De acordo com o mencionado autor, a primeira posição é a da legislação norte-americana, a qual determina a aplicação de apenas um dos métodos existentes, mas sem uma ordem de prioridade rígida, vigorando, desta forma, a best method rule, isto é, no caso concreto faz-se necessário determinar a espécie de operação analisada, devendo-se, a partir desta constatação, utilizar-se o método que mensura mais adequadamente tal operação2.

De outro lado tem-se a posição da Organização para a Cooperação e Desenvolvimento Econômico – OCDE, segundo a qual nem o contribuinte nem o Fisco são obrigados a examinar mais de um método, ou seja, afastou-se a ideia contida na legislação norte-americana de obrigar o contribuinte a comprovar que escolheu o melhor método (o que tornava necessário demonstrar não apenas que o método escolhido era o melhor, mas também provar que os demais seriam “piores”)3.

Em que pese a OCDE não obrigar o contribuinte a avaliar a aplicabilidade de mais de um método (identificação do best method), importa destacar as impressões de Godé e Héliée (2017, p. 1) no sentido de que as Guidelines da OCDE estabelecem uma hierarquia entre os métodos a serem aplicados.

Diante disso, considerando a existência, também no Brasil, de mais de um método de cálculo e todos eles servindo, em tese, para apurar um preço parâmetro fiscalmente “legítimo”4, surge a dúvida: poderia o contribuinte aplicar qualquer deles de acordo com a sua conveniência ou estaria obrigatoriamente vinculado a um deles ou a uma ordem de prioridade preestabelecida?

Sob a ótica das importações, a questão que se coloca vem disposta, primeiramente, no § 4º do art. 18 da Lei n. 9.430/19965. Já para as exportações, a regulação da matéria consta do § 5º do art. 19 da Lei n. 9.430/19966.

Especificamente quanto à “opção” do contribuinte, temos o art. 20-A da Lei n. 9.430/1996, que dispõe o quanto segue:

Art. 20-A. A partir do ano-calendário de 2012, a opção por um dos métodos previstos nos arts. 18 e 19 será efetuada para o ano-calendário e não poderá ser alterada pelo contribuinte uma vez iniciado o procedimento fiscal, salvo quando, em seu curso, o método ou algum de seus critérios de cálculo venha a ser desqualificado pela fiscalização, situação esta em que deverá ser intimado o sujeito passivo para, no prazo de 30 (trinta) dias, apresentar novo cálculo de acordo com qualquer outro método previsto na legislação.

§ 1º A fiscalização deverá motivar o ato caso desqualifique o método eleito pela pessoa jurídica.

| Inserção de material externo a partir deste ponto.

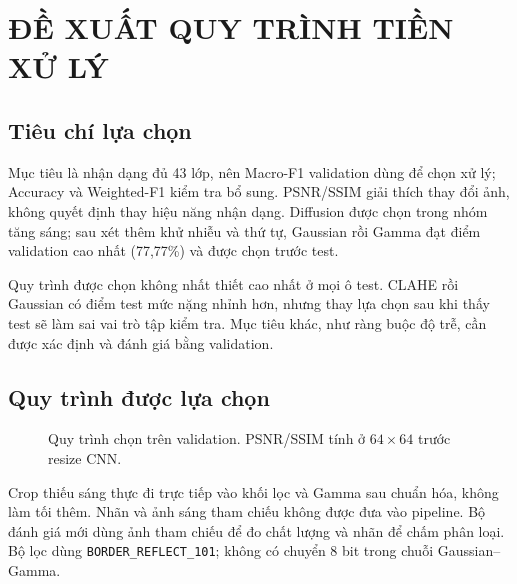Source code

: \section{ĐỀ XUẤT QUY TRÌNH TIỀN XỬ LÝ}
\subsection{Tiêu chí lựa chọn}
Mục tiêu là nhận dạng đủ 43 lớp, nên Macro-F1 validation dùng để chọn xử lý; Accuracy và Weighted-F1 kiểm tra bổ sung. PSNR/SSIM giải thích thay đổi ảnh, không quyết định thay hiệu năng nhận dạng. Diffusion được chọn trong nhóm tăng sáng; sau xét thêm khử nhiễu và thứ tự, Gaussian rồi Gamma đạt điểm validation cao nhất (77,77\%) và được chọn trước test.

Quy trình được chọn không nhất thiết cao nhất ở mọi ô test. CLAHE rồi Gaussian có điểm test mức nặng nhỉnh hơn, nhưng thay lựa chọn sau khi thấy test sẽ làm sai vai trò tập kiểm tra. Mục tiêu khác, như ràng buộc độ trễ, cần được xác định và đánh giá bằng validation.

\subsection{Quy trình được lựa chọn}
\begin{figure}[!htbp]\centering\setlength{\fboxsep}{7pt}
\caption{Quy trình chọn trên validation. PSNR/SSIM tính ở $64\times64$ trước resize CNN.}\label{fig:pipeline}\end{figure}

Crop thiếu sáng thực đi trực tiếp vào khối lọc và Gamma sau chuẩn hóa, không làm tối thêm. Nhãn và ảnh sáng tham chiếu không được đưa vào pipeline. Bộ đánh giá mới dùng ảnh tham chiếu để đo chất lượng và nhãn để chấm phân loại. Bộ lọc dùng \texttt{BORDER\_REFLECT\_101}; không có chuyển 8 bit trong chuỗi Gaussian--Gamma.

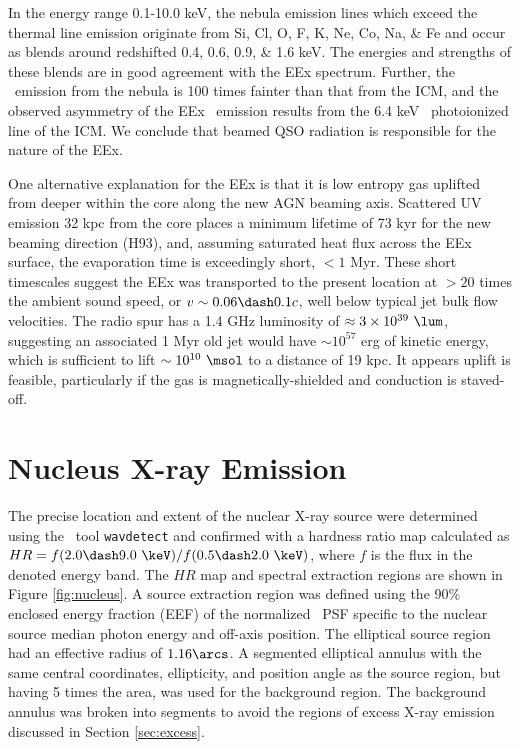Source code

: \documentclass[useAMS,usenatbib]{mn2e}
\begin{document}
In the energy range 0.1-10.0 keV, the nebula emission lines which
exceed the thermal line emission originate from Si, Cl, O, F, K, Ne,
Co, Na, \& Fe and occur as blends around redshifted 0.4, 0.6, 0.9, \&
1.6 keV. The energies and strengths of these blends are in good
agreement with the EEx spectrum. Further, the \feka\ emission from the
nebula is 100 times fainter than that from the ICM, and the observed
asymmetry of the EEx \feka\ emission results from the 6.4 keV
\feka\ photoionized line of the ICM. We conclude that beamed QSO
radiation is responsible for the nature of the EEx.

One alternative explanation for the EEx is that it is low entropy gas
uplifted from deeper within the core along the new AGN beaming
axis. Scattered UV emission 32 kpc from the core places a minimum
lifetime of 73 kyr for the new beaming direction (H93), and, assuming
saturated heat flux across the EEx surface, the evaporation time is
exceedingly short, $< 1$ Myr. These short timescales suggest the EEx
was transported to the present location at $> 20$ times the ambient
sound speed, or $v \sim 0.06 \dash 0.1c$, well below typical jet bulk
flow velocities. The radio spur has a 1.4 GHz luminosity of $\approx 3
\times 10^{39} ~\lum$, suggesting an associated 1 Myr old jet would
have $\sim 10^{57}$ erg of kinetic energy, which is sufficient to lift
$\sim 10^{10} ~\msol$ to a distance of 19 kpc. It appears uplift is
feasible, particularly if the gas is magnetically-shielded and
conduction is staved-off.

\section{Nucleus X-ray Emission}
\label{sec:centsrc}

The precise location and extent of the nuclear X-ray source were
determined using the \ciao\ tool {\tt wavdetect} and confirmed with a
hardness ratio map calculated as $HR = f(2.0 \dash 9.0 ~\keV) / f(0.5
\dash 2.0 ~\keV)$, where $f$ is the flux in the denoted energy
band. The $HR$ map and spectral extraction regions are shown in Figure
\ref{fig:nucleus}. A source extraction region was defined using the
90\% enclosed energy fraction (EEF) of the normalized \chandra\ PSF
specific to the nuclear source median photon energy and off-axis
position. The elliptical source region had an effective radius of
$1.16\arcs$. A segmented elliptical annulus with the same central
coordinates, ellipticity, and position angle as the source region, but
having 5 times the area, was used for the background region. The
background annulus was broken into segments to avoid the regions of
excess X-ray emission discussed in Section \ref{sec:excess}.
\end{document}
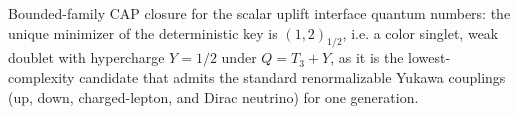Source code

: \noindent Bounded-family CAP closure for the scalar uplift interface quantum numbers: the unique minimizer of the deterministic key is $(1,2)_{1/2}$, i.e. a color singlet, weak doublet with hypercharge $Y=1/2$ under $Q=T_3+Y$, as it is the lowest-complexity candidate that admits the standard renormalizable Yukawa couplings (up, down, charged-lepton, and Dirac neutrino) for one generation.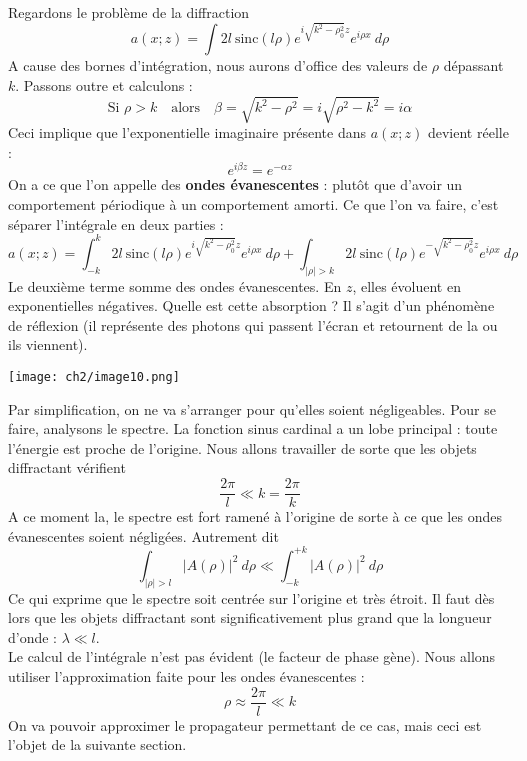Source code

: \begin{enumerate}
Regardons le problème de la diffraction
\begin{equation}
a(x;z) = \int 2l\ \text{sinc}(l\rho)e^{i\sqrt{k^2-\rho_0^2}z}e^{i\rho x}\ d\rho
\end{equation}
A cause des bornes d'intégration, nous aurons d'office des valeurs de $\rho$ dépassant 
$k$. Passons outre et calculons :
\begin{equation}
\text{Si } \rho > k\quad \text{alors}\quad \beta = \sqrt{k^2-\rho^2} = i\sqrt{\rho^2-k^2} = 
i\alpha
\end{equation}
Ceci implique que l'exponentielle imaginaire présente dans $a(x;z)$ devient réelle :
\begin{equation}
e^{i\beta z} = e^{-\alpha z}
\end{equation}
On a ce que l'on appelle des \textbf{ondes évanescentes} : plutôt que d'avoir un comportement 
périodique à un comportement amorti. Ce que l'on va faire, c'est séparer l’intégrale en deux 
parties :
\begin{equation}
a(x;z) = \int_{-k}^k  2l\ \text{sinc}(l\rho)e^{i\sqrt{k^2-\rho_0^2}z}e^{i\rho x}\ d\rho + 
\int_{|\rho|>k}  2l\ \text{sinc}(l\rho)e^{-\sqrt{k^2-\rho_0^2}z}e^{i\rho x}\ d\rho
\end{equation}
Le deuxième terme somme des ondes évanescentes. En $z$, elles évoluent en exponentielles 
négatives. Quelle est cette absorption ? Il s'agit d'un phénomène de réflexion (il représente 
des photons qui passent l'écran et retournent de la ou ils viennent). 

\begin{center}
\texttt{[image: ch2/image10.png]}
\end{center}
Par simplification, 
on ne va s'arranger pour qu'elles soient négligeables. Pour se faire, analysons le spectre. 
La fonction sinus cardinal a un lobe principal : toute l'énergie est proche de l'origine. Nous 
allons travailler de sorte que les objets diffractant vérifient
\begin{equation}
\dfrac{2\pi}{l} \ll k = \dfrac{2\pi}{k}
\end{equation}
A ce moment la, le spectre est fort ramené à l'origine de sorte à ce que les ondes évanescentes 
soient négligées. Autrement dit
\begin{equation}
\int_{|\rho|>l} |A(\rho)|^2\ d\rho \ll \int_{-k}^{+k} |A(\rho)|^2\ d\rho
\end{equation}
Ce qui exprime que le spectre soit centrée sur l'origine et très étroit. Il faut dès lors que 
les objets diffractant sont significativement plus grand que la longueur d'onde : $\lambda \ll l$.\\

Le calcul de l'intégrale n'est pas évident (le facteur de phase gène). Nous allons utiliser 
l'approximation faite pour les ondes évanescentes :
\begin{equation}
\rho \approx \dfrac{2\pi}{l} \ll k
\end{equation}
On va pouvoir approximer le propagateur permettant de  ce cas, mais ceci est l'objet de la 
suivante section.
\end{enumerate}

§ 2º A autoridade fiscal responsável pela verificação poderá determinar o preço parâmetro, com base nos documentos de que dispuser, e aplicar um dos métodos previstos nos arts. 18 e 19, quando o sujeito passivo, após decorrido o prazo de que trata o caput:

I não apresentar os documentos que deem suporte à determinação do preço praticado nem às respectivas memórias de cálculo para apuração do preço parâmetro, segundo o método escolhido;

II apresentar documentos imprestáveis ou insuficientes para demonstrar a correção do cálculo do preço parâmetro pelo método escolhido; ou

III deixar de oferecer quaisquer elementos úteis à verificação dos cálculos para apuração do preço parâmetro, pelo método escolhido, quando solicitados pela autoridade fiscal.

§ 3º A Secretaria da Receita Federal do Brasil do Ministério da Fazenda definirá o prazo e a forma de opção de que trata o caput.”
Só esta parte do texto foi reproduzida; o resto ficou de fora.